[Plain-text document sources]
___

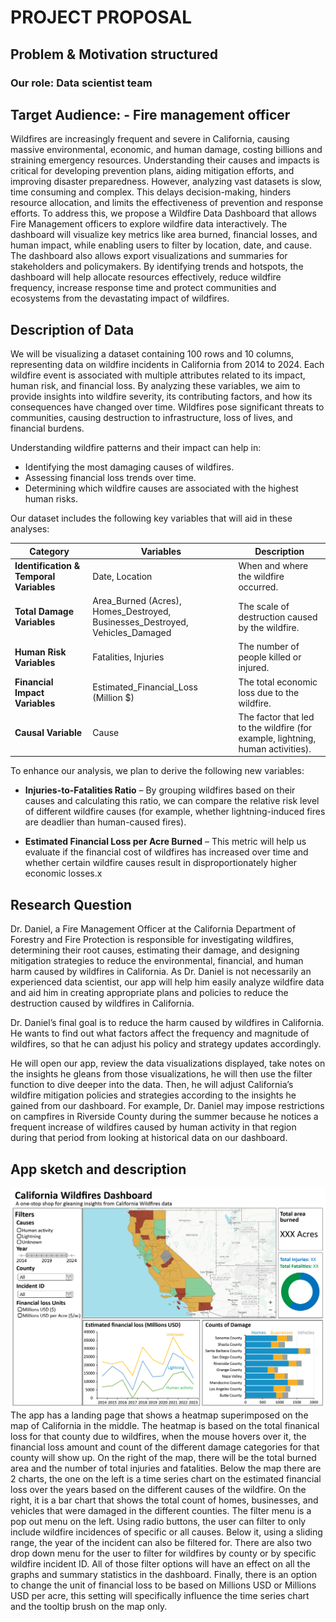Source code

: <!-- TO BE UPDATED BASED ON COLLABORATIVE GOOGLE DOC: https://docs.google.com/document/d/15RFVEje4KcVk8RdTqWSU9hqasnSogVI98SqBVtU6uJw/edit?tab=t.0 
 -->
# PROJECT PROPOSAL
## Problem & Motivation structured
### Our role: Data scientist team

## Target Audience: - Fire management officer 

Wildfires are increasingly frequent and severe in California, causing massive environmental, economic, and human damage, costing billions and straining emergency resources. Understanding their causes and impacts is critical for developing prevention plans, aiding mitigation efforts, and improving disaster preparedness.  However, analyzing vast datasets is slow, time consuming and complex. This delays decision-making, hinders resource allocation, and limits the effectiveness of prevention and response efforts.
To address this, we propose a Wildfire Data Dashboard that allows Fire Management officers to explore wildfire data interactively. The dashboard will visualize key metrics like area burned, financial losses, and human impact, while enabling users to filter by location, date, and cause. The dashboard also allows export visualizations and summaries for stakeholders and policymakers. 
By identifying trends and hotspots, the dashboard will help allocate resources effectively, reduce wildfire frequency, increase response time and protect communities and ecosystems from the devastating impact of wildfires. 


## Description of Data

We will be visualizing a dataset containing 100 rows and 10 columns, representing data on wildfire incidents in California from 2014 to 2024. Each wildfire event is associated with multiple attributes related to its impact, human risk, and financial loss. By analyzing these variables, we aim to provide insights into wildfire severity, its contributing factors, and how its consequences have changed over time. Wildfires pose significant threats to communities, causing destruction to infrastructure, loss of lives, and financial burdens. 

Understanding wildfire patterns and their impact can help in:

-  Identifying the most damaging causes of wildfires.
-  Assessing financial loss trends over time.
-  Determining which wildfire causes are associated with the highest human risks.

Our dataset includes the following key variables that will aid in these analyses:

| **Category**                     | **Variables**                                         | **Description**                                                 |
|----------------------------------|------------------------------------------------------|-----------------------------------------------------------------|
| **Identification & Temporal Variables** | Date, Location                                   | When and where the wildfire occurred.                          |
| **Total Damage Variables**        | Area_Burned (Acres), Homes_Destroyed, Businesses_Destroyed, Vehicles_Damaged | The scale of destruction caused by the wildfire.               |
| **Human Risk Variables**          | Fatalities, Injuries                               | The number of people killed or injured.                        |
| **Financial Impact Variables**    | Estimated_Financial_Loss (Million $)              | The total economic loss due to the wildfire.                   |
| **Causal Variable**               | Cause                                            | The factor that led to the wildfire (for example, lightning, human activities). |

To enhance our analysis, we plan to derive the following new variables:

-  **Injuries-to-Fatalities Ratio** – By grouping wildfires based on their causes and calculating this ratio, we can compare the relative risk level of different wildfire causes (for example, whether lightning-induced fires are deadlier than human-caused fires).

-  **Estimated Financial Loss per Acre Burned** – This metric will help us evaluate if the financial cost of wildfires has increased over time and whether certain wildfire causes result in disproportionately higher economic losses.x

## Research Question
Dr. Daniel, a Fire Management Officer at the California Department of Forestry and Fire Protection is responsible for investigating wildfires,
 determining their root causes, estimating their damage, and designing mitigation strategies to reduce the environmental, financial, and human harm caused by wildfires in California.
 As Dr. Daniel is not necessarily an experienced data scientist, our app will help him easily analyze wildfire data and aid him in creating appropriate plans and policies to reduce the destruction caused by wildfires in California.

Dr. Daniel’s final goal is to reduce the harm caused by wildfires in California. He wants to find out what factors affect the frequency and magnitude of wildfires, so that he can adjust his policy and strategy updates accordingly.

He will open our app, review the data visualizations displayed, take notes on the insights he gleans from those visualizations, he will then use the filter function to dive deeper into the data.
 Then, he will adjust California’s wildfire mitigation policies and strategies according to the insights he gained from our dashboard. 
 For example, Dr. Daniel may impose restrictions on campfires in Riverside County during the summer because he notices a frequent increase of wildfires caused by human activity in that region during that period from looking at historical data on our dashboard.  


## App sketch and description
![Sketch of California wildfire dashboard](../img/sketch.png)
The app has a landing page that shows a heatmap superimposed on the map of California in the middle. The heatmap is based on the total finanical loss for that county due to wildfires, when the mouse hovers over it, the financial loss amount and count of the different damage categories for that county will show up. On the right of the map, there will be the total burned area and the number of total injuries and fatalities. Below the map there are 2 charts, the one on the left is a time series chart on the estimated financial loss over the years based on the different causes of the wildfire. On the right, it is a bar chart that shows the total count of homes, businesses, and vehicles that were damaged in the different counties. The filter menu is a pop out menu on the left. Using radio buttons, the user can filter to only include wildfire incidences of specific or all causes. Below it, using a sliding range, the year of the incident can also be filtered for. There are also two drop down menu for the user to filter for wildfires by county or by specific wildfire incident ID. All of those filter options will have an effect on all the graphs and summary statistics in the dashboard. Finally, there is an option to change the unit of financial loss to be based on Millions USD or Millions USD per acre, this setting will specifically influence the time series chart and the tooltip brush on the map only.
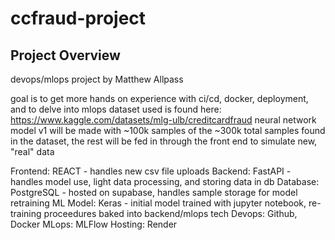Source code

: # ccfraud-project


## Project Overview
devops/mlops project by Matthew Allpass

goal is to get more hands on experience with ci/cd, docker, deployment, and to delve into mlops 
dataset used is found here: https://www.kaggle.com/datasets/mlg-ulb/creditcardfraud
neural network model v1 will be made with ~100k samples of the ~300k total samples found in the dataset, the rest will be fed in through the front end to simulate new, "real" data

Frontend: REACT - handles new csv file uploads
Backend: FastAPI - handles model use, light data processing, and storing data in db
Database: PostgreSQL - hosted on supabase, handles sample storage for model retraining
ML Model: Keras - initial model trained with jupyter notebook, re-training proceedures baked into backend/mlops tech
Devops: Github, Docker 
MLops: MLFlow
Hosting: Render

___

#### Problem description:
From the entries above, extract only the lines running from the one containing "Understanding wildfire patterns" through the one containing "Dr. Daniel, a", inclusive.

#### Result below:
Understanding wildfire patterns and their impact can help in:

-  Identifying the most damaging causes of wildfires.
-  Assessing financial loss trends over time.
-  Determining which wildfire causes are associated with the highest human risks.

Our dataset includes the following key variables that will aid in these analyses:

| **Category**                     | **Variables**                                         | **Description**                                                 |
|----------------------------------|------------------------------------------------------|-----------------------------------------------------------------|
| **Identification & Temporal Variables** | Date, Location                                   | When and where the wildfire occurred.                          |
| **Total Damage Variables**        | Area_Burned (Acres), Homes_Destroyed, Businesses_Destroyed, Vehicles_Damaged | The scale of destruction caused by the wildfire.               |
| **Human Risk Variables**          | Fatalities, Injuries                               | The number of people killed or injured.                        |
| **Financial Impact Variables**    | Estimated_Financial_Loss (Million $)              | The total economic loss due to the wildfire.                   |
| **Causal Variable**               | Cause                                            | The factor that led to the wildfire (for example, lightning, human activities). |

To enhance our analysis, we plan to derive the following new variables:

-  **Injuries-to-Fatalities Ratio** – By grouping wildfires based on their causes and calculating this ratio, we can compare the relative risk level of different wildfire causes (for example, whether lightning-induced fires are deadlier than human-caused fires).

-  **Estimated Financial Loss per Acre Burned** – This metric will help us evaluate if the financial cost of wildfires has increased over time and whether certain wildfire causes result in disproportionately higher economic losses.x

## Research Question
Dr. Daniel, a Fire Management Officer at the California Department of Forestry and Fire Protection is responsible for investigating wildfires,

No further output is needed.